WHAT THE TASK REQUIRES
Return all lines in the data where the string "which" can be found.

DATA SUPPLIED
--------

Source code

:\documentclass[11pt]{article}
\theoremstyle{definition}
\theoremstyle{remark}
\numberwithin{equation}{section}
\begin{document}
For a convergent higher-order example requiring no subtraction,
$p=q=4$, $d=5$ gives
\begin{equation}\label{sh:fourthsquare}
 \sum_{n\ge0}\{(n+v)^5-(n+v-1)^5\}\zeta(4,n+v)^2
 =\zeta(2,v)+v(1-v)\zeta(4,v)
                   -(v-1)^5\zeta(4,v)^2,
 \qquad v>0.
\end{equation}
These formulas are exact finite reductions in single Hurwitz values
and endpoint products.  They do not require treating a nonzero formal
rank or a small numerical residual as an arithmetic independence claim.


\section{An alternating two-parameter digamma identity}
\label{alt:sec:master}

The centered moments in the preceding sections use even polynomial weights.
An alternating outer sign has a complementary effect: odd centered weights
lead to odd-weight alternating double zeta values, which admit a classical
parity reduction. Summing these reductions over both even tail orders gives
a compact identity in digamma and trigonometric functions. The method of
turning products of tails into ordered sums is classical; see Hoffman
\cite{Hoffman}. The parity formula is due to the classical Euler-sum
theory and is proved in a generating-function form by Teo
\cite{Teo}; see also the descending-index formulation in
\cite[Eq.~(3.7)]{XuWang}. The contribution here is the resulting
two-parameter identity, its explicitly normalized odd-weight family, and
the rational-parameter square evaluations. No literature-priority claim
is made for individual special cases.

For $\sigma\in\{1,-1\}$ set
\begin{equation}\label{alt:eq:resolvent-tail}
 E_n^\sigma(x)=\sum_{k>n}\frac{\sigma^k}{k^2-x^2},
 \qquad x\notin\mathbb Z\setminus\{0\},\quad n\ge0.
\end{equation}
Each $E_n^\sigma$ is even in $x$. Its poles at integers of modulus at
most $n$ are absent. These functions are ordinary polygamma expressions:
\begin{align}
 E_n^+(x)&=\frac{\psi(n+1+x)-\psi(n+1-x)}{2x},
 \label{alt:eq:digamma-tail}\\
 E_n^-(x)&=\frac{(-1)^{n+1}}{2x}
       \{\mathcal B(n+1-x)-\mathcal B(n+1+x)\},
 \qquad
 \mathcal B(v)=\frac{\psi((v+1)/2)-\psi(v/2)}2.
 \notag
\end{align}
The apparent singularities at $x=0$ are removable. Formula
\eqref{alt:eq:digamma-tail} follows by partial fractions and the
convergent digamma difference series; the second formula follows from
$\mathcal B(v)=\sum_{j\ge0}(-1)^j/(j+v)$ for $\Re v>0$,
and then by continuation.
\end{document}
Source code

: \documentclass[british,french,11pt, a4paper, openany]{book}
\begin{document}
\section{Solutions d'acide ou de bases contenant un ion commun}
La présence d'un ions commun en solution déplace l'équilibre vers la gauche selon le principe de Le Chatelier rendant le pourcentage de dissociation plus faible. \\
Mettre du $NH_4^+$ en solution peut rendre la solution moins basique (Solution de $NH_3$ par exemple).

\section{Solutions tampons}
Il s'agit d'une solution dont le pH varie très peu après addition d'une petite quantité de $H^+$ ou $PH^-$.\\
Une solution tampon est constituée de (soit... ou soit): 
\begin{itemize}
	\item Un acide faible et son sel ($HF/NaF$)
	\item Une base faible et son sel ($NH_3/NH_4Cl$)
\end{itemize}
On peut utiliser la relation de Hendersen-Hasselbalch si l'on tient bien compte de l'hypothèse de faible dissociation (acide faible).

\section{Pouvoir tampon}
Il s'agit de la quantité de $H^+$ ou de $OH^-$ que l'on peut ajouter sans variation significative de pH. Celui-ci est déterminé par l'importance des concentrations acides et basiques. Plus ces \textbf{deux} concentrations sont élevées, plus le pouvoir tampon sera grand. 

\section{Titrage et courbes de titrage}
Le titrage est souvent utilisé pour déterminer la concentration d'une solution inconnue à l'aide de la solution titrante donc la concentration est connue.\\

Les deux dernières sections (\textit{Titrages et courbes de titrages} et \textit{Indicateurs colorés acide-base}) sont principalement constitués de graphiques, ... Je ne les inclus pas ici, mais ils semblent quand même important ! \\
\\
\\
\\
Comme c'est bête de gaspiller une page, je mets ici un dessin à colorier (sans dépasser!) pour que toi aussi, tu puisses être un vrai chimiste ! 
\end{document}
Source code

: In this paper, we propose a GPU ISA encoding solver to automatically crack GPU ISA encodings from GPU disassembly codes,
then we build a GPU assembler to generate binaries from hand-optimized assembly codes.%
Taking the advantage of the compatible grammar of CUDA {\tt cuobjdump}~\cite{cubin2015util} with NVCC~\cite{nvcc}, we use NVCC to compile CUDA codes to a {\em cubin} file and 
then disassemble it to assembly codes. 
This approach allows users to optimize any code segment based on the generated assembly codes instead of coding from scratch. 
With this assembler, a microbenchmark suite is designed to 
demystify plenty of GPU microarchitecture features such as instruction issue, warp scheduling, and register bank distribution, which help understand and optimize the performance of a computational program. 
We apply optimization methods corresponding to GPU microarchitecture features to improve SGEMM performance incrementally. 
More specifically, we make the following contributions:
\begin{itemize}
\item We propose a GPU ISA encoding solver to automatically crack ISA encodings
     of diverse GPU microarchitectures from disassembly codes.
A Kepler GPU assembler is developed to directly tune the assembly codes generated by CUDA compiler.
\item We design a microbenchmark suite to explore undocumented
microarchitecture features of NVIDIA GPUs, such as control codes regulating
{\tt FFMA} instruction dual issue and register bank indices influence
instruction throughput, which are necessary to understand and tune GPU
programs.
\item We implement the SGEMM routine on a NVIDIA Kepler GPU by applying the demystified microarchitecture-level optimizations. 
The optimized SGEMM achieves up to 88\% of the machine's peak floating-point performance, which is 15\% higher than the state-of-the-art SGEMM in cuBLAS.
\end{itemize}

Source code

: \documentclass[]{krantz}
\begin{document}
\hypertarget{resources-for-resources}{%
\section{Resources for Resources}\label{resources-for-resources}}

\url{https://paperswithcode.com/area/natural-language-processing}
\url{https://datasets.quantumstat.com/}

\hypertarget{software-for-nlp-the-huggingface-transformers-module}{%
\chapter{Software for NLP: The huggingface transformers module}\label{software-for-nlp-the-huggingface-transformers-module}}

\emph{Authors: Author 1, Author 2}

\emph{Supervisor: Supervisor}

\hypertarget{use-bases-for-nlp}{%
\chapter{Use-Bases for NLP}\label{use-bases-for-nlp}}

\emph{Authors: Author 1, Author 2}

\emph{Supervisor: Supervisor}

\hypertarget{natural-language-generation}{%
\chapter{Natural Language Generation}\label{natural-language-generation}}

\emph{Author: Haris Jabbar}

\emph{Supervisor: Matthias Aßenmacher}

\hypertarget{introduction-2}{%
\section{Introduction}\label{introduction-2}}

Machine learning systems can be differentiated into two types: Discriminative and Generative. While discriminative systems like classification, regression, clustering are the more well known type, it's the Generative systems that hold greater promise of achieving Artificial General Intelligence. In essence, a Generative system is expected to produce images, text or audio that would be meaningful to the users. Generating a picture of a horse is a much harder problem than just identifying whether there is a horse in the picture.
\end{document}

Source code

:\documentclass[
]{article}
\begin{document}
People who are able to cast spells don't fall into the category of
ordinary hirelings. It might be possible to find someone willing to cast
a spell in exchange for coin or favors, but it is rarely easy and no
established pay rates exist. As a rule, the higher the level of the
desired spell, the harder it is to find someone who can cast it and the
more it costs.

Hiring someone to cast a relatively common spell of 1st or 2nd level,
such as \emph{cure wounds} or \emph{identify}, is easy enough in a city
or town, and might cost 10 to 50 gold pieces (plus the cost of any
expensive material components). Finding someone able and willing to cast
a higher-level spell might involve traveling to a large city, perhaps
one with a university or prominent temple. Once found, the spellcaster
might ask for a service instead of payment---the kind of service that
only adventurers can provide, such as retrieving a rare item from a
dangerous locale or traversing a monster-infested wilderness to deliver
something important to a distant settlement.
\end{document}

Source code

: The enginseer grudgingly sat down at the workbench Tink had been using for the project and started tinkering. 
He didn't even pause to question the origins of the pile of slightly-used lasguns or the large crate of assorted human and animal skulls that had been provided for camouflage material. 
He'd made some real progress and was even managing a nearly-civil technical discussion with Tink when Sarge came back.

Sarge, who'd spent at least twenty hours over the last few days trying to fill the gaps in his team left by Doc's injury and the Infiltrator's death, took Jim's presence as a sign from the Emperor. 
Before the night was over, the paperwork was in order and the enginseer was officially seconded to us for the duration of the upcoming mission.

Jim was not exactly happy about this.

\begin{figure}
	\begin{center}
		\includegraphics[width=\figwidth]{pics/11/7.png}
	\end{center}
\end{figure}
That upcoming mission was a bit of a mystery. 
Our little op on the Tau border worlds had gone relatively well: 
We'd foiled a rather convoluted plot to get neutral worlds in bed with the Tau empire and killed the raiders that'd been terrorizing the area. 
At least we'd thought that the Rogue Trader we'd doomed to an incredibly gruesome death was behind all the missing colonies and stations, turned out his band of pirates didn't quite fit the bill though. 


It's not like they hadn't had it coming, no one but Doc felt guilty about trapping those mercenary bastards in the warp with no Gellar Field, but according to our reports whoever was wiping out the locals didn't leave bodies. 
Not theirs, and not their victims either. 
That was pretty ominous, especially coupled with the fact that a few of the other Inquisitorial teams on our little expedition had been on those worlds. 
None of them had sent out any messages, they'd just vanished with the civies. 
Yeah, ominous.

--------

THE ANSWER
lead to odd-weight alternating double zeta values, which admit a classical
demystify plenty of GPU microarchitecture features such as instruction issue, warp scheduling, and register bank distribution, which help understand and optimize the performance of a computational program. 
instruction throughput, which are necessary to understand and tune GPU
The optimized SGEMM achieves up to 88\% of the machine's peak floating-point performance, which is 15\% higher than the state-of-the-art SGEMM in cuBLAS.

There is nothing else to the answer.